BEGIN
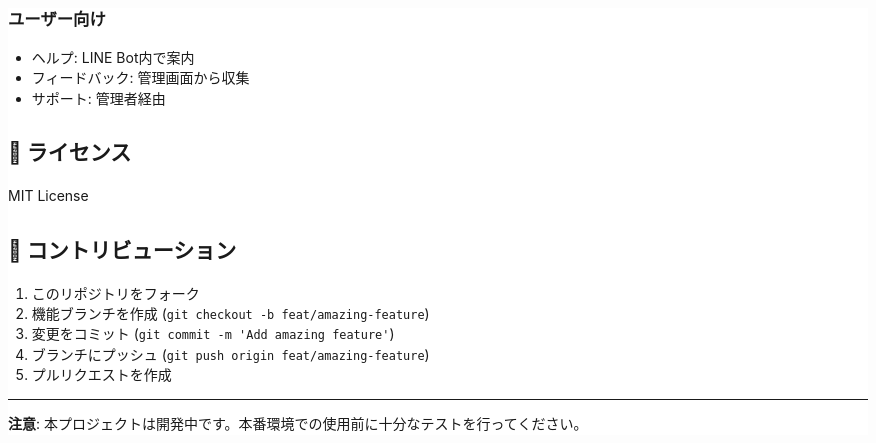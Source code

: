 ### ユーザー向け
- ヘルプ: LINE Bot内で案内
- フィードバック: 管理画面から収集
- サポート: 管理者経由

## 📄 ライセンス

MIT License

## 🤝 コントリビューション

1. このリポジトリをフォーク
2. 機能ブランチを作成 (`git checkout -b feat/amazing-feature`)
3. 変更をコミット (`git commit -m 'Add amazing feature'`)
4. ブランチにプッシュ (`git push origin feat/amazing-feature`)
5. プルリクエストを作成

---

**注意**: 本プロジェクトは開発中です。本番環境での使用前に十分なテストを行ってください。
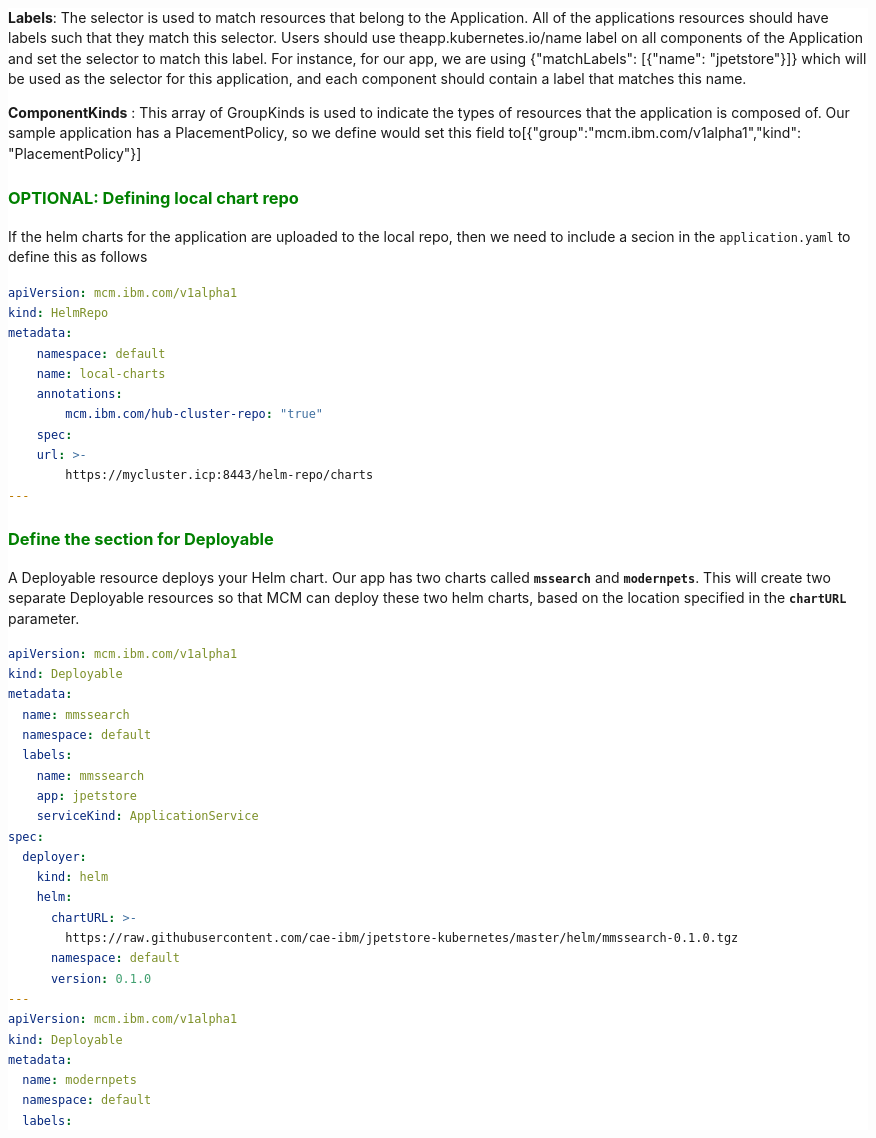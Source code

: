 **Labels**: The selector is used to match resources that belong to the Application. All of the applications resources should have labels such that they match this selector. Users should use theapp.kubernetes.io/name label on all components of the Application and set the selector to match this label. For instance, for our app, we are using {"matchLabels": [{"name": "jpetstore"}]} which will be used as the selector for this application, and each component should contain a label that matches this name.

**ComponentKinds** : This array of GroupKinds is used to indicate the types of resources that the application is composed of. Our sample application  has a PlacementPolicy, so we define would set this field to[{"group":"mcm.ibm.com/v1alpha1","kind": "PlacementPolicy"}]



### <span style="color:green">OPTIONAL: Defining local chart repo</span>
If the helm charts for the application are uploaded to the local repo, then we need to include a secion in the `application.yaml` to define this as follows


```yaml
apiVersion: mcm.ibm.com/v1alpha1
kind: HelmRepo
metadata:
    namespace: default
    name: local-charts
    annotations:
        mcm.ibm.com/hub-cluster-repo: "true"
    spec:
    url: >-
        https://mycluster.icp:8443/helm-repo/charts     
---
```


### <span style="color:green">Define the section for Deployable</span> 
A Deployable resource deploys your Helm chart. Our app has two charts called **`mssearch`** and **`modernpets`**. This will create two separate Deployable resources so that MCM can deploy these two helm charts, based on the location specified in the **`chartURL`** parameter.


```yaml
apiVersion: mcm.ibm.com/v1alpha1
kind: Deployable
metadata:
  name: mmssearch
  namespace: default
  labels:
    name: mmssearch
    app: jpetstore
    serviceKind: ApplicationService
spec:
  deployer:
    kind: helm
    helm:
      chartURL: >-
        https://raw.githubusercontent.com/cae-ibm/jpetstore-kubernetes/master/helm/mmssearch-0.1.0.tgz
      namespace: default
      version: 0.1.0
---
apiVersion: mcm.ibm.com/v1alpha1
kind: Deployable
metadata:
  name: modernpets
  namespace: default
  labels:
```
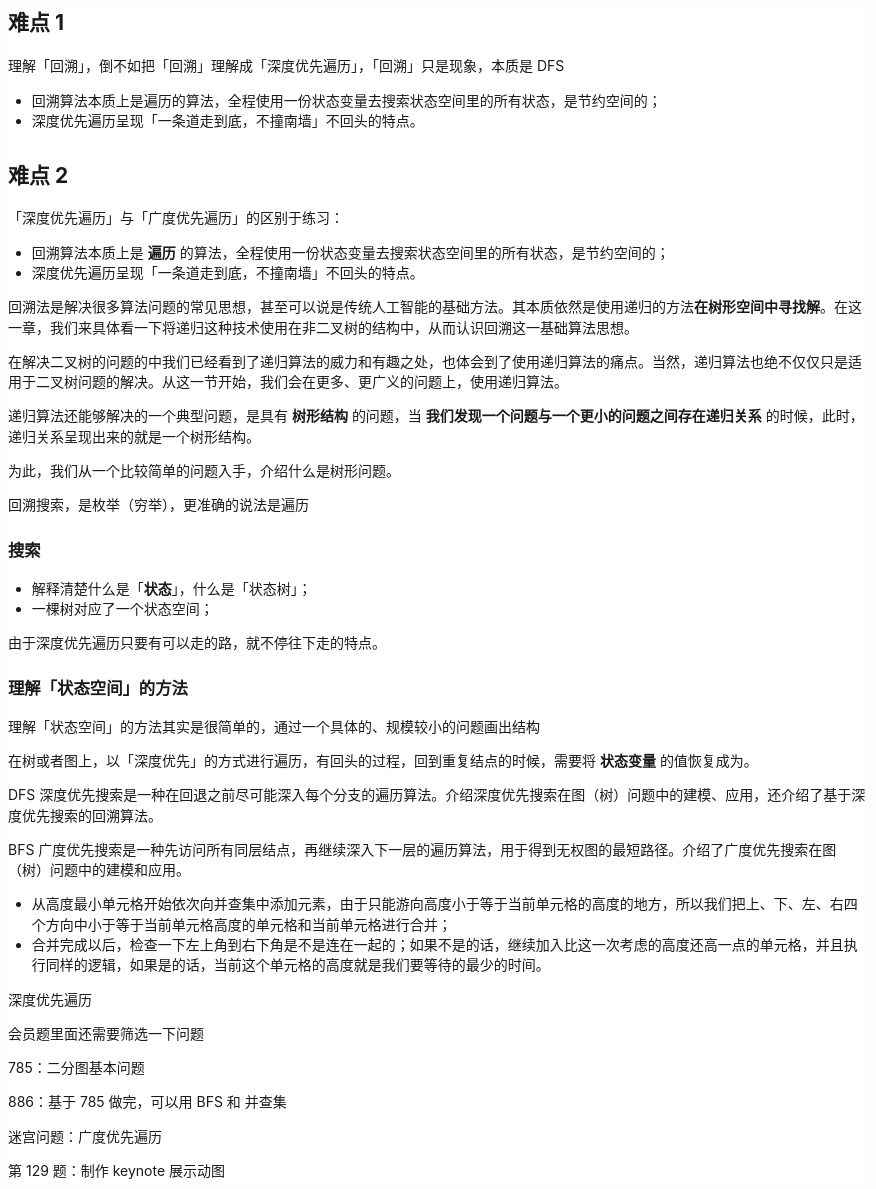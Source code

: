 ## 难点 1

理解「回溯」，倒不如把「回溯」理解成「深度优先遍历」，「回溯」只是现象，本质是 DFS

+ 回溯算法本质上是遍历的算法，全程使用一份状态变量去搜索状态空间里的所有状态，是节约空间的；
+ 深度优先遍历呈现「一条道走到底，不撞南墙」不回头的特点。

## 难点 2

「深度优先遍历」与「广度优先遍历」的区别于练习：

+ 回溯算法本质上是 **遍历** 的算法，全程使用一份状态变量去搜索状态空间里的所有状态，是节约空间的；
+ 深度优先遍历呈现「一条道走到底，不撞南墙」不回头的特点。


回溯法是解决很多算法问题的常见思想，甚至可以说是传统人工智能的基础方法。其本质依然是使用递归的方法**在树形空间中寻找解**。在这一章，我们来具体看一下将递归这种技术使用在非二叉树的结构中，从而认识回溯这一基础算法思想。

在解决二叉树的问题的中我们已经看到了递归算法的威力和有趣之处，也体会到了使用递归算法的痛点。当然，递归算法也绝不仅仅只是适用于二叉树问题的解决。从这一节开始，我们会在更多、更广义的问题上，使用递归算法。

递归算法还能够解决的一个典型问题，是具有 **树形结构** 的问题，当 **我们发现一个问题与一个更小的问题之间存在递归关系** 的时候，此时，递归关系呈现出来的就是一个树形结构。

为此，我们从一个比较简单的问题入手，介绍什么是树形问题。



回溯搜索，是枚举（穷举），更准确的说法是遍历

### 搜索

- 解释清楚什么是「**状态**」，什么是「状态树」；
- 一棵树对应了一个状态空间；

由于深度优先遍历只要有可以走的路，就不停往下走的特点。

### 理解「状态空间」的方法

理解「状态空间」的方法其实是很简单的，通过一个具体的、规模较小的问题画出结构

在树或者图上，以「深度优先」的方式进行遍历，有回头的过程，回到重复结点的时候，需要将 **状态变量** 的值恢复成为。

DFS 深度优先搜索是一种在回退之前尽可能深入每个分支的遍历算法。介绍深度优先搜索在图（树）问题中的建模、应用，还介绍了基于深度优先搜索的回溯算法。

BFS 广度优先搜索是一种先访问所有同层结点，再继续深入下一层的遍历算法，用于得到无权图的最短路径。介绍了广度优先搜索在图（树）问题中的建模和应用。

- 从高度最小单元格开始依次向并查集中添加元素，由于只能游向高度小于等于当前单元格的高度的地方，所以我们把上、下、左、右四个方向中小于等于当前单元格高度的单元格和当前单元格进行合并；
- 合并完成以后，检查一下左上角到右下角是不是连在一起的；如果不是的话，继续加入比这一次考虑的高度还高一点的单元格，并且执行同样的逻辑，如果是的话，当前这个单元格的高度就是我们要等待的最少的时间。

深度优先遍历

会员题里面还需要筛选一下问题

785：二分图基本问题

886：基于 785 做完，可以用 BFS 和 并查集

迷宫问题：广度优先遍历

第 129 题：制作 keynote 展示动图
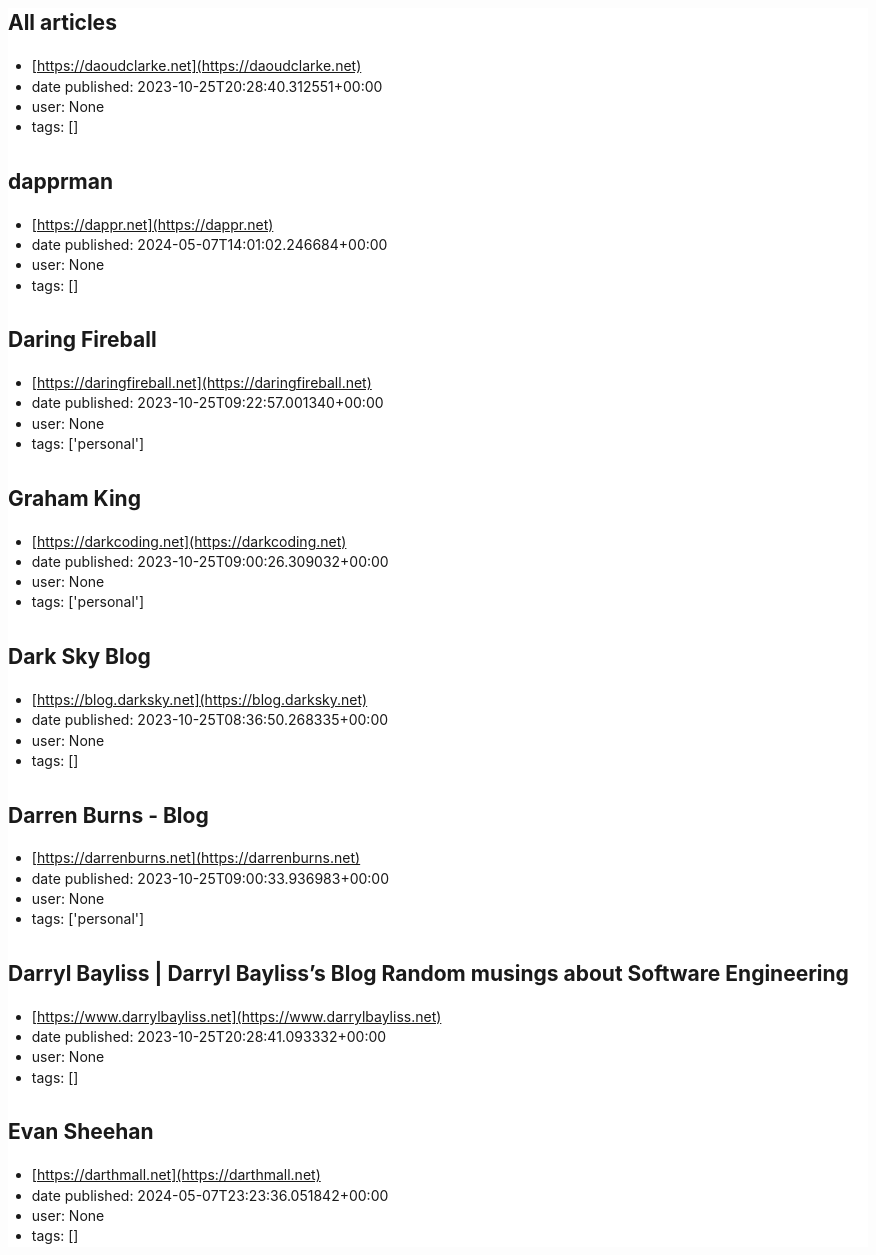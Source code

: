 ## All articles
 - [https://daoudclarke.net](https://daoudclarke.net)
 - date published: 2023-10-25T20:28:40.312551+00:00
 - user: None
 - tags: []

## dapprman
 - [https://dappr.net](https://dappr.net)
 - date published: 2024-05-07T14:01:02.246684+00:00
 - user: None
 - tags: []

## Daring Fireball
 - [https://daringfireball.net](https://daringfireball.net)
 - date published: 2023-10-25T09:22:57.001340+00:00
 - user: None
 - tags: ['personal']

## Graham King
 - [https://darkcoding.net](https://darkcoding.net)
 - date published: 2023-10-25T09:00:26.309032+00:00
 - user: None
 - tags: ['personal']

## Dark Sky Blog
 - [https://blog.darksky.net](https://blog.darksky.net)
 - date published: 2023-10-25T08:36:50.268335+00:00
 - user: None
 - tags: []

## Darren Burns - Blog
 - [https://darrenburns.net](https://darrenburns.net)
 - date published: 2023-10-25T09:00:33.936983+00:00
 - user: None
 - tags: ['personal']

## Darryl Bayliss | Darryl Bayliss’s Blog Random musings about Software Engineering
 - [https://www.darrylbayliss.net](https://www.darrylbayliss.net)
 - date published: 2023-10-25T20:28:41.093332+00:00
 - user: None
 - tags: []

## Evan Sheehan
 - [https://darthmall.net](https://darthmall.net)
 - date published: 2024-05-07T23:23:36.051842+00:00
 - user: None
 - tags: []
END
Take each line of the material that contains the word "全程使用一份状态变量去搜索状态空间里的所有状态" and list it.

+ 回溯算法本质上是遍历的算法，全程使用一份状态变量去搜索状态空间里的所有状态，是节约空间的；
+ 回溯算法本质上是 **遍历** 的算法，全程使用一份状态变量去搜索状态空间里的所有状态，是节约空间的；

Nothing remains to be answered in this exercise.